[Data entries]
□ □ □

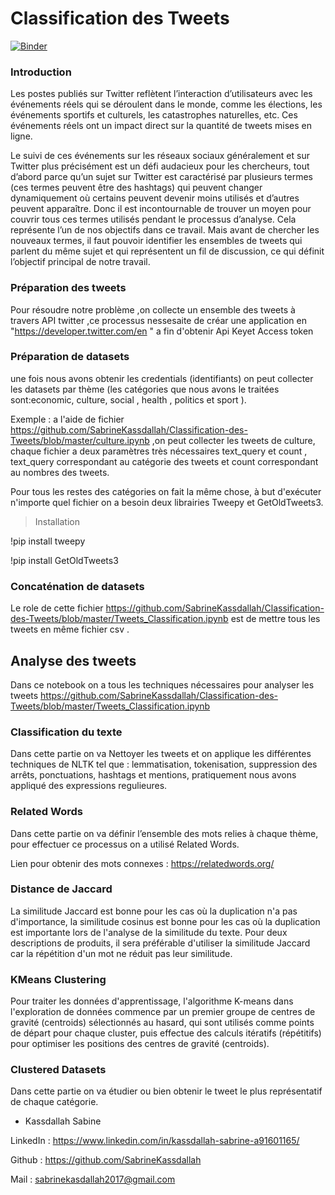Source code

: # Classification des Tweets

[![Binder](https://mybinder.org/badge_logo.svg)](https://mybinder.org/v2/gh/SabrineKassdallah/Classification-des-Tweets/master?filepath=Tweets_Classification.ipynb)


###  Introduction


Les postes publiés sur Twitter reflètent l’interaction d’utilisateurs avec les événements réels qui se déroulent dans le monde, comme les élections,
les événements sportifs et culturels, les catastrophes naturelles, etc. Ces événements réels ont un impact direct sur la quantité de tweets mises en ligne.

Le suivi de ces événements sur les réseaux sociaux généralement et sur Twitter plus précisément est un défi audacieux pour les chercheurs, tout d’abord parce
qu’un sujet sur Twitter est caractérisé par plusieurs termes (ces termes peuvent être des hashtags) qui peuvent changer dynamiquement où certains peuvent
devenir moins utilisés et d’autres peuvent apparaître. Donc il est incontournable de trouver un moyen pour couvrir tous ces termes utilisés pendant le processus d’analyse. Cela représente l’un de nos objectifs dans ce travail. Mais avant de chercher les nouveaux termes, il faut pouvoir identifier les ensembles de tweets
qui parlent du même sujet et qui représentent un fil de discussion, ce qui définit l’objectif principal de notre travail.

### Préparation des tweets

Pour résoudre notre problème ,on collecte un ensemble des tweets à travers API twitter ,ce processus nessesaite de créar une application en "https://developer.twitter.com/en " a fin d'obtenir Api Keyet Access token 

### Préparation de datasets 

une fois nous avons obtenir les credentials (identifiants) on peut collecter les datasets par thème (les catégories que nous avons le traitées sont:economic, culture, social , health , politics et sport ).

Exemple : a l'aide de fichier https://github.com/SabrineKassdallah/Classification-des-Tweets/blob/master/culture.ipynb ,on peut collecter les tweets de culture, chaque fichier a deux paramètres très nécessaires text_query et count , text_query correspondant au catégorie des tweets et count correspondant au  nombres des tweets.

Pour tous les restes des catégories on fait la même chose, à but d'exécuter n'importe quel fichier on a besoin deux librairies Tweepy et GetOldTweets3.

> Installation 

!pip install tweepy

!pip install GetOldTweets3

###  Concaténation de datasets

Le role de cette fichier https://github.com/SabrineKassdallah/Classification-des-Tweets/blob/master/Tweets_Classification.ipynb est de mettre tous les tweets en même fichier csv .

##  Analyse des tweets

Dans ce notebook on a tous les techniques nécessaires pour analyser les tweets https://github.com/SabrineKassdallah/Classification-des-Tweets/blob/master/Tweets_Classification.ipynb


###  Classification du texte 

Dans cette partie on va Nettoyer les tweets et on applique les différentes techniques de NLTK tel que : lemmatisation, tokenisation, suppression des arrêts, ponctuations, hashtags et mentions, pratiquement nous avons appliqué des expressions regulieures.

###  Related Words

Dans cette partie on va définir l’ensemble des mots relies à chaque thème, pour effectuer ce processus on a utilisé Related Words.

Lien pour obtenir des mots connexes : https://relatedwords.org/


###  Distance de Jaccard

La similitude Jaccard est bonne pour les cas où la duplication n'a pas d'importance, la similitude cosinus est bonne pour les cas où la duplication est importante lors de l'analyse de la similitude du texte. Pour deux descriptions de produits, il sera préférable d'utiliser la similitude Jaccard car la répétition d'un mot ne réduit pas leur similitude.

### KMeans Clustering

Pour traiter les données d'apprentissage, l'algorithme K-means dans l'exploration de données commence par un premier groupe de centres de gravité (centroids) sélectionnés au hasard, qui sont utilisés comme points de départ pour chaque cluster, puis effectue des calculs itératifs (répétitifs) pour optimiser les positions des centres de gravité (centroids).

### Clustered Datasets 

Dans cette partie on va étudier ou bien obtenir le tweet le plus représentatif de chaque catégorie.


* Kassdallah Sabine 

LinkedIn : https://www.linkedin.com/in/kassdallah-sabrine-a91601165/

Github : https://github.com/SabrineKassdallah

Mail : sabrinekasdallah2017@gmail.com

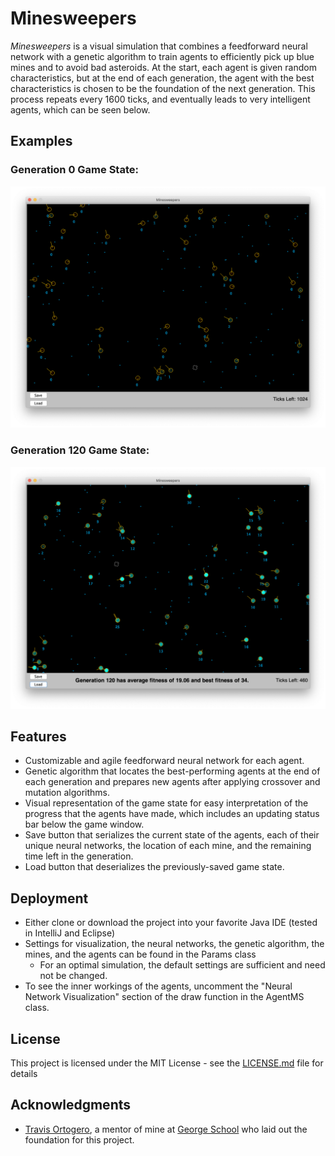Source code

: # Minesweepers

<em>Minesweepers</em> is a visual simulation that combines a feedforward neural network with a genetic algorithm to train agents to efficiently pick up blue mines and to avoid bad asteroids. At the start, each agent is given random characteristics, but at the end of each generation, the agent with the best characteristics is chosen to be the foundation of the next generation. This process repeats every 1600 ticks, and eventually leads to very intelligent agents, which can be seen below.

## Examples

### Generation 0 Game State:
![Initial Game State](./resources/images/Generation0.png)

### Generation 120 Game State:
![Initial Game State](./resources/images/Generation120.png)

## Features

* Customizable and agile feedforward neural network for each agent.
* Genetic algorithm that locates the best-performing agents at the end of each generation and prepares new agents after applying crossover and mutation algorithms.
* Visual representation of the game state for easy interpretation of the progress that the agents have made, which includes an updating status bar below the game window.
* Save button that serializes the current state of the agents, each of their unique neural networks, the location of each mine, and the remaining time left in the generation.
* Load button that deserializes the previously-saved game state.

## Deployment

* Either clone or download the project into your favorite Java IDE (tested in IntelliJ and Eclipse)
* Settings for visualization, the neural networks, the genetic algorithm, the mines, and the agents can be found in the Params class
  * For an optimal simulation, the default settings are sufficient and need not be changed.
* To see the inner workings of the agents, uncomment the "Neural Network Visualization" section of the draw function in the AgentMS class.

## License

This project is licensed under the MIT License - see the [LICENSE.md](LICENSE.md) file for details

## Acknowledgments

* [Travis Ortogero](https://www.georgeschool.org/profile/travis-ortogero/), a mentor of mine at [George School](https://www.georgeschool.org/) who laid out the foundation for this project.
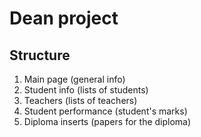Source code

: # Dean project
## Structure
1. Main page (general info)
2. Student info (lists of students)
3. Teachers (lists of teachers)
4. Student performance (student's marks)
5. Diploma inserts (papers for the diploma)

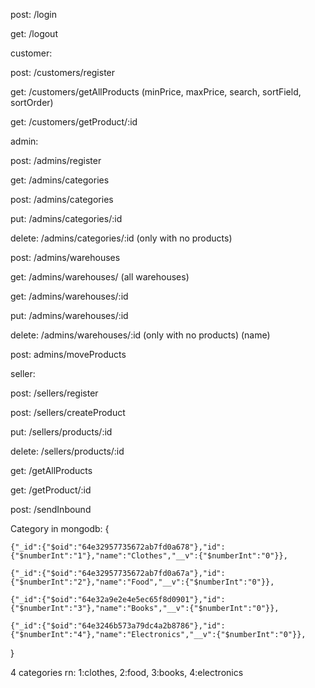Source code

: post: /login

get: /logout

customer:

post: /customers/register

get: /customers/getAllProducts (minPrice, maxPrice, search, sortField, sortOrder)

get: /customers/getProduct/:id

admin:

post: /admins/register

get: /admins/categories

post: /admins/categories

put: /admins/categories/:id

delete: /admins/categories/:id (only with no products)

post: /admins/warehouses

get: /admins/warehouses/ (all warehouses)

get: /admins/warehouses/:id

put: /admins/warehouses/:id

delete: /admins/warehouses/:id (only with no products) (name)

post: admins/moveProducts

seller:

post: /sellers/register

post: /sellers/createProduct

put: /sellers/products/:id

delete: /sellers/products/:id

get: /getAllProducts

get: /getProduct/:id

post: /sendInbound

Category in mongodb: {

    {"_id":{"$oid":"64e32957735672ab7fd0a678"},"id":{"$numberInt":"1"},"name":"Clothes","__v":{"$numberInt":"0"}},

    {"_id":{"$oid":"64e32957735672ab7fd0a67a"},"id":{"$numberInt":"2"},"name":"Food","__v":{"$numberInt":"0"}},

    {"_id":{"$oid":"64e32a9e2e4e5ec65f8d0901"},"id":{"$numberInt":"3"},"name":"Books","__v":{"$numberInt":"0"}},

    {"_id":{"$oid":"64e3246b573a79dc4a2b8786"},"id":{"$numberInt":"4"},"name":"Electronics","__v":{"$numberInt":"0"}},

}

4 categories rn: 1:clothes, 2:food, 3:books, 4:electronics
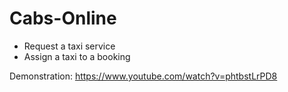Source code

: # Cabs-Online

- Request a taxi service
- Assign a taxi to a booking

Demonstration: https://www.youtube.com/watch?v=phtbstLrPD8

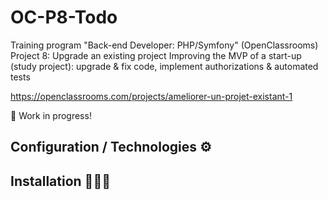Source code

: # OC-P8-Todo

Training program "Back-end Developer: PHP/Symfony" (OpenClassrooms)  
Project 8: Upgrade an existing project 
Improving the MVP of a start-up (study project): upgrade &amp; fix code, implement authorizations &amp; automated tests

<https://openclassrooms.com/projects/ameliorer-un-projet-existant-1>

🚧 Work in progress!

## Configuration / Technologies ⚙️

## Installation 🧑🏻‍🔧
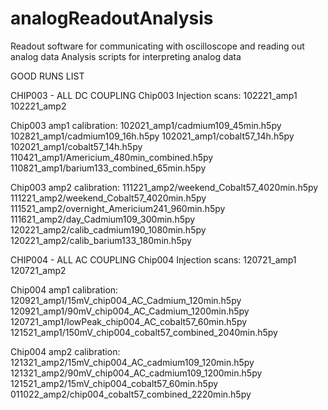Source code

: # analogReadoutAnalysis

Readout software for communicating with oscilloscope and reading out analog data
Analysis scripts for interpreting analog data


GOOD RUNS LIST

CHIP003 - ALL DC COUPLING
Chip003 Injection scans:
102221_amp1
102221_amp2

Chip003 amp1 calibration:
102021_amp1/cadmium109_45min.h5py
102821_amp1/cadmium109_16h.h5py
102021_amp1/cobalt57_14h.h5py
102021_amp1/cobalt57_14h.h5py
110421_amp1/Americium_480min_combined.h5py
110821_amp1/barium133_combined_65min.h5py

Chip003 amp2 calibration:
111221_amp2/weekend_Cobalt57_4020min.h5py
111221_amp2/weekend_Cobalt57_4020min.h5py
111521_amp2/overnight_Americium241_960min.h5py
111621_amp2/day_Cadmium109_300min.h5py
120221_amp2/calib_cadmium190_1080min.h5py
120221_amp2/calib_barium133_180min.h5py



CHIP004 - ALL AC COUPLING
Chip004 Injection scans:
120721_amp1
120721_amp2

Chip004 amp1 calibration: 
120921_amp1/15mV_chip004_AC_Cadmium_120min.h5py
120921_amp1/90mV_chip004_AC_Cadmium_1200min.h5py
120721_amp1/lowPeak_chip004_AC_cobalt57_60min.h5py
121521_amp1/150mV_chip004_cobalt57_combined_2040min.h5py

Chip004 amp2 calibration:
121321_amp2/15mV_chip004_AC_cadmium109_120min.h5py
121321_amp2/90mV_chip004_AC_cadmium109_1200min.h5py
121521_amp2/15mV_chip004_cobalt57_60min.h5py
011022_amp2/chip004_cobalt57_combined_2220min.h5py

□ □ □

Action item:
Which lines run from the one holding "qu’un sujet sur" through the one holding "devenir moins utilisés" in the records above? Repeat them exactly, both included, and nothing more.

Expected answer:
qu’un sujet sur Twitter est caractérisé par plusieurs termes (ces termes peuvent être des hashtags) qui peuvent changer dynamiquement où certains peuvent
devenir moins utilisés et d’autres peuvent apparaître. Donc il est incontournable de trouver un moyen pour couvrir tous ces termes utilisés pendant le processus d’analyse. Cela représente l’un de nos objectifs dans ce travail. Mais avant de chercher les nouveaux termes, il faut pouvoir identifier les ensembles de tweets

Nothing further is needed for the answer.